What Boris should do about a problem like Putin’s Russia

(Getty images)

With Brexit, the arrival of a new US administration, and trade deals like the Trans-Pacific Partnership, the government’s foreign policy docket for 2021 will likely be pretty full, but in the odd spare moment, perhaps when he’s walking Dilyn, Boris might want to give some thought to his Russia policy. The great virtue is, after all, that there is pretty much nowhere to go but up.

Putin’s Russia is an antagonist, and although the threat is primarily through disinformation, espionage and subversion, the first necessity is a continued firm reaffirmation of the UK’s commitment to Nato. This is, after all, not just or even mainly as a source of common military defence, but a powerful statement of solidarity.

Solidarity should be the leitmotif, fitting in nicely with the new mood-music as we make nice to ‘our European neighbours.’ The intelligence services need to be properly funded and tasked, but also redoubling collaboration with partner agencies so we can maximise our common security. (And remind people that Britain is still a heavyweight in the intelligence world, after all.)

More broadly, after the attempted murder of Sergei Skripal in 2018, Britain was able to muster a coalition of 28 other countries to expel Russian spies in response.
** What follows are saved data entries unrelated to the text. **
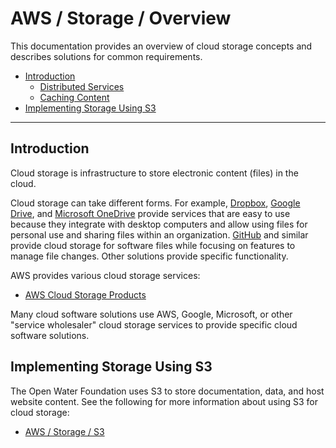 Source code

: # AWS / Storage / Overview #

This documentation provides an overview of
cloud storage concepts and describes solutions for common requirements.

* [Introduction](#introduction)
	+ [Distributed Services](#distributed-services)
	+ [Caching Content](#caching-content)
* [Implementing Storage Using S3](#implementing-storage-using-s3)

---------------

## Introduction ##

Cloud storage is infrastructure to store electronic content (files) in the cloud.

Cloud storage can take different forms.
For example, [Dropbox](https://www.dropbox.com/?_hp=c),
[Google Drive](https://www.google.com/drive/), and
[Microsoft OneDrive](https://products.office.com/en-us/onedrive/online-cloud-storage) provide services that are
easy to use because they integrate with desktop computers and allow using files for personal use and sharing files within an organization.
[GitHub](https://github.com/) and similar provide cloud storage for software files while focusing on features to manage file changes.
Other solutions provide specific functionality.

AWS provides various cloud storage services:

* [AWS Cloud Storage Products](https://aws.amazon.com/products/storage/)

Many cloud software solutions use AWS, Google, Microsoft, or other "service wholesaler" cloud storage services to
provide specific cloud software solutions.

## Implementing Storage Using S3 ##

The Open Water Foundation uses S3 to store documentation, data, and host website content.
See the following for more information about using S3 for cloud storage:

* [AWS / Storage / S3](s3/s3.md)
It was a salutary rebuke and certainly raised London’s standing in Russian eyes, even as they fulminated. (That’s a point to remember: the more they complain, the more consequent it generally means we are.)

One such setback was not going to make Moscow change its ways, as we have seen from the poisoning of Alexei Navalny last year and the murder of a Chechen in Berlin in 2019. At best, it made the Russians more leery of further such ‘wet work’ in the UK.

Instead, London needs to be at the forefront in creating future ‘coalitions of the frustrated,’ when next Moscow egregiously violates the etiquette of modern statecraft.